╔══
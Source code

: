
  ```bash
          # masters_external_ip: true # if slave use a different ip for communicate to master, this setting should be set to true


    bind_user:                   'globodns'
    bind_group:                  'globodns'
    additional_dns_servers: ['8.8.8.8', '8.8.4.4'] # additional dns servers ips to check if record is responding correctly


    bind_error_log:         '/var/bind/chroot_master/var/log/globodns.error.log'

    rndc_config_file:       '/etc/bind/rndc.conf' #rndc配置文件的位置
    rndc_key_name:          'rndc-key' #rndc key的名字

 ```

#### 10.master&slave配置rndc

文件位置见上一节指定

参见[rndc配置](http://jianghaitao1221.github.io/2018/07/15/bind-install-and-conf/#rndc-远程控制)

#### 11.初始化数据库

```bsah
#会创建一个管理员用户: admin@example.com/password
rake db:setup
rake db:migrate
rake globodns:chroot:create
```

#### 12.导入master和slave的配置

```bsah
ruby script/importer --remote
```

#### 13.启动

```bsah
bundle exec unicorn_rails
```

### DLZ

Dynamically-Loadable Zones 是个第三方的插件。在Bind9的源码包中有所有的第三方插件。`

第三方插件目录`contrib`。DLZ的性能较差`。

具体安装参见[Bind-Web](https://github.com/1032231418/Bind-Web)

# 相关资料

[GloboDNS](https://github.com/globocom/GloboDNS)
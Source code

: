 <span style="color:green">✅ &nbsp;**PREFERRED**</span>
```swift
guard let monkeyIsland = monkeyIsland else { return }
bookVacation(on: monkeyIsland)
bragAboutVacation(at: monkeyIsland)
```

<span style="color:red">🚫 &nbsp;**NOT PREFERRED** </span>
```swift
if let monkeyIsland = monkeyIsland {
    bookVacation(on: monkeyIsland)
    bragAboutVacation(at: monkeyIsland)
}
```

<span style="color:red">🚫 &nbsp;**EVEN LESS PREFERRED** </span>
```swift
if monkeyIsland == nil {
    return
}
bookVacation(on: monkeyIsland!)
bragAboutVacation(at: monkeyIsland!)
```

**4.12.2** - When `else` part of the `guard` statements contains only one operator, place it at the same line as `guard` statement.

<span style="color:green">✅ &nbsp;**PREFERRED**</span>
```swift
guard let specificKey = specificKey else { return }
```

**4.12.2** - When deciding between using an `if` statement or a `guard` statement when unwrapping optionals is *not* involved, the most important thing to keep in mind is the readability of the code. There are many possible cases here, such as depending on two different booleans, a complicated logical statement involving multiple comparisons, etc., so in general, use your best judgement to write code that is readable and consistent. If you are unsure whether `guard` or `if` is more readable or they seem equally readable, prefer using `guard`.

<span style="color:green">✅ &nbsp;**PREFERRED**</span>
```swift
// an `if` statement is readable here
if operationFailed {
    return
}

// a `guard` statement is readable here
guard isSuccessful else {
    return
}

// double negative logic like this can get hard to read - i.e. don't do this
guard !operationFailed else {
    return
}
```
╚══
> [Brief]: Find the string "github" in the listing and copy every line in which it occurs.

> [Output of the task]:
参见[rndc配置](http://jianghaitao1221.github.io/2018/07/15/bind-install-and-conf/#rndc-远程控制)
具体安装参见[Bind-Web](https://github.com/1032231418/Bind-Web)
[GloboDNS](https://github.com/globocom/GloboDNS)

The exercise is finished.